The softmax function takes as input a vector z of K real numbers and normalizes it into a probability distribution consisting of K probabilities proportional to the exponentials of the input numbers. That is, before applying softmax, some vector components might be negative, or greater than one; and won't sum to 1; but after applying softmax, each component are going to be within the interval {\displaystyle (0,1)}(0,1), and therefore the components will add up to 1, in order that they will be interpreted as probabilities. Furthermore, the larger input components will correspond to larger probabilities.
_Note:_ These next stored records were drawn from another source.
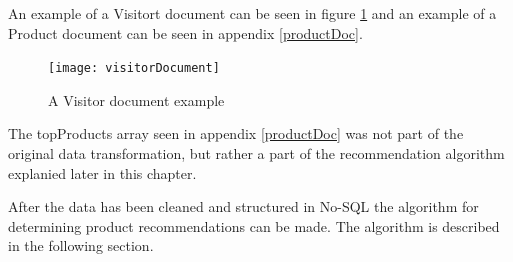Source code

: An example of a Visitort document can be seen in figure \ref{visitorDoc} and an example of a Product document can be seen in appendix \ref{productDoc}.
\begin{figure}[H]
	\centering
	\texttt{[image: visitorDocument]}
	\caption{A Visitor document example}
	\label{visitorDoc}
\end{figure}

The topProducts array seen in appendix \ref{productDoc} was not part of the original data transformation, but rather a part of the recommendation algorithm explanied later in this chapter.

After the data has been cleaned and structured in No-SQL the algorithm for determining product recommendations can be made. The algorithm is described in the following section.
The standard (unit) softmax function is defined by the formula
In words: we apply the quality exponential to every element of the input vector and normalize these values by dividing by the sum of these exponentials; this normalization ensures that the sum of the components of the output vector is 1.
Instead of e, a special base b > 0 is often used; choosing a bigger value of b will create a probability distribution that's more concentrated around the positions of the most important input values. Writing yields the expressions:
In some fields, the bottom is fixed, like a hard and fast scale, while in others the parameter β is varied.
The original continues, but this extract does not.